DETAILED DESCRIPTION

[0025] The electrode compositions are in the form of powders made up of particles. The particles have the chemical composition and microstructure described in the Summary of the Invention, above. The powders may be prepared directly using techniques such as ball-milling. Alternatively, the powders may be prepared in the form of thin films using techniques such as sputtering, chemical vapor deposition, vacuum deposition, vacuum evaporation, melt spinning, splat cooling, spray atomization, and the like, and then pulverized to form powders.

[0026] The electrode compositions are particularly useful as anodes for lithium ion batteries. To prepare a battery, the electrode powder is combined with a binder (e.g., a polyvinylidene fluoride binder) and solvent to form a slurry which is then coated onto a backing using conventional coating techniques and dried to form the anode. The anode is then combined with an electrolyte and a cathode (the counterelectrode). The electrolyte may be a solid or liquid electrolyte. Examples of solid electrolytes include polymeric electrolytes such as polyethylene oxide, polytetrafluoroethylene, fluorine-containing copolymers, and combinations thereof. Examples of liquid electrolytes include ethylene carbonate, diethyl carbonate, propylene carbonate, and combinations thereof. The electrolyte is provided with a lithium electrolyte salt. Examples of suitable salts include LiPF6, LiBF4, and LiClO4.

[0027] Examples of suitable cathode compositions for liquid electrolyte-containing batteries include LiCoO2, LiCo0.2NiO2, and Li1.07Mn1.93O4. Examples of suitable cathode compositions for solid electrolyte-containing batteries include LiV3O8 and LiV2O5.

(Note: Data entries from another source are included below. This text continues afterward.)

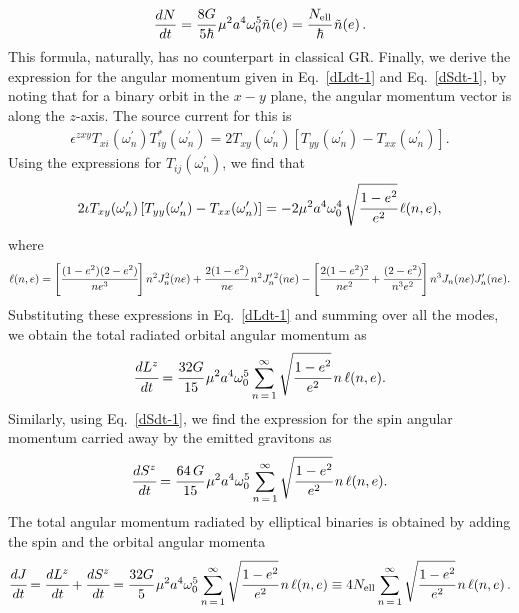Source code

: \documentclass[aps,prd]{revtex4-2}
\begin{document}
\begin{eqnarray}\label{Eq:dN_dt_grav_ellip}
 \frac{dN}{dt} = \cfrac{8G}{5 \hbar}\,\mu^{2}a^{4} \omega_0^{5}\tilde{n}(e) = \cfrac{N_{\rm ell}}{\hbar}\,\tilde{n}(e)\,. 
\end{eqnarray}
 This formula, naturally, has no counterpart in classical GR. Finally, we derive the expression for the angular momentum given in Eq.~\eqref{dLdt-1} and Eq.~\eqref{dSdt-1}, by noting that for a binary orbit in the $x-y$ plane, the angular momentum vector is along the $z$-axis. The source current for this is
\begin{eqnarray}
    \epsilon^{zxy}T_{xi}(\omega^{\prime}_{n})T^{*}_{iy}(\omega^{\prime}_{n}) = 2 T_{xy}(\omega^{\prime}_{n})\left[T_{yy}(\omega^{\prime}_{n})-T_{xx} (\omega^{\prime}_{n}) \right].
\end{eqnarray}
Using the expressions for $T_{ij}(\omega^{\prime}_{n})$, we find that 
\begin{eqnarray}
2\iota T_{xy}(\omega^{\prime}_{n}) \left[T_{yy}(\omega^{\prime}_{n})-T_{xx} (\omega^{\prime}_{n}) \right] = - 2 \mu^2 a^4 \omega_0^4 \,\sqrt{\cfrac{1-e^2}{e^2}}\, \ell(n,e),  
\end{eqnarray}
where 
\begin{eqnarray}
    \ell(n,e) = \left[\cfrac{(1-e^{2})(2-e^{2})}{n e^{3}}\right]n^{2} J^{2}_{n}(ne) + \cfrac{2(1-e^{2})}{ne}\,n^{2} J^{\prime\, 2}_{n}(ne) - \left[\cfrac{2(1-e^{2})^{2}}{n e^{2}} + \cfrac{(2-e^{2})}{n^{3} e^{2}}\right]n^{3} J_{n}(ne) J^{\prime}_{n}(ne).
\end{eqnarray}
Substituting these expressions in Eq.~\eqref{dLdt-1} and summing over all the modes, we obtain the total radiated orbital angular momentum as
\begin{eqnarray}\label{dLdt-4}
\cfrac{dL^z}{dt} =  \cfrac{32G}{15}\,  \mu^{2} a^{4} \omega_{0}^{5} \sum_{n\,=\,1}^\infty \sqrt{\cfrac{1-e^{2}}{e^{2}}}\,n\, \ell(n,e).
\end{eqnarray}
Similarly, using Eq.~\eqref{dSdt-1}, we find the expression for the spin angular momentum carried away by the emitted gravitons as
\begin{eqnarray}\label{dSdt-5}
\cfrac{dS^z}{dt}=  \cfrac{64\,G}{15}\,  \mu^2 a^4 \omega_0^5 \sum_{n\,=\,1}^\infty \sqrt{\cfrac{1-e^{2}}{e^{2}}}\,n\, \ell(n,e). 
\end{eqnarray}
The total angular momentum radiated by elliptical binaries is obtained by adding the spin and the orbital angular momenta
\begin{eqnarray}\label{dGJ}
    \cfrac{dJ}{dt}=\cfrac{dL^z}{dt}+\cfrac{dS^z}{dt}= \cfrac{32G}{5}\,  \mu^2 a^4 \omega_0^5 \sum_{n\,=\,1}^\infty \sqrt{\cfrac{1-e^{2}}{e^{2}}}\, n\, \ell(n,e)  \equiv 4N_{\rm ell}\sum_{n\,=\,1}^\infty \sqrt{\cfrac{1-e^{2}}{e^{2}}}\, n\, \ell(n,e)\,.
\end{eqnarray}
\end{document}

[0028] The invention will now be described further by way of the following examples.

EXAMPLES

[0029] Ball Milling Procedure

[0030] A Spex 8000 high-impact mixer mill was used to violently shake sealed, hardened steel vials for periods up to about 40 hours. In an argon-filled glove box, the desired amounts of elemental powders or intermetallic phases were added to the vial, along with several hardened steel balls measuring 12.7 mm in diameter. The vial was then sealed and transferred to the mill where it was shaken violently. The milling time was selected to be sufficient to reach milling equilibrium. In general, milling times were on the order of about 16 hours.

[0031] Cycling Behavior

[0032] Electrodes were prepared by coating slurries of the powders onto a copper foil and then evaporating the carrier solvent. In a typical preparation, about 82% by weight powder (prepared by ball milling), 10% by weight Super S carbon black (MMM carbon, Belgium), and 8% by weight polyvinylidene fluoride (Atochem) were thoroughly mixed with N-methyl pyrrolidinone by stirring in a sealed bottle to make a slurry; the polyvinylidene fluoride was pre-dissolved in the N-methyl pyrrolidinone prior to addition of the powder and carbon black. The slurry was spread in a thin layer (about 150 micrometers thick) on the copper foil with a doctor-blade spreader. The sample was then placed in a muffle oven maintained at 105° C. to evaporate the N-methyl pyrrolidinone over a 3 hour period.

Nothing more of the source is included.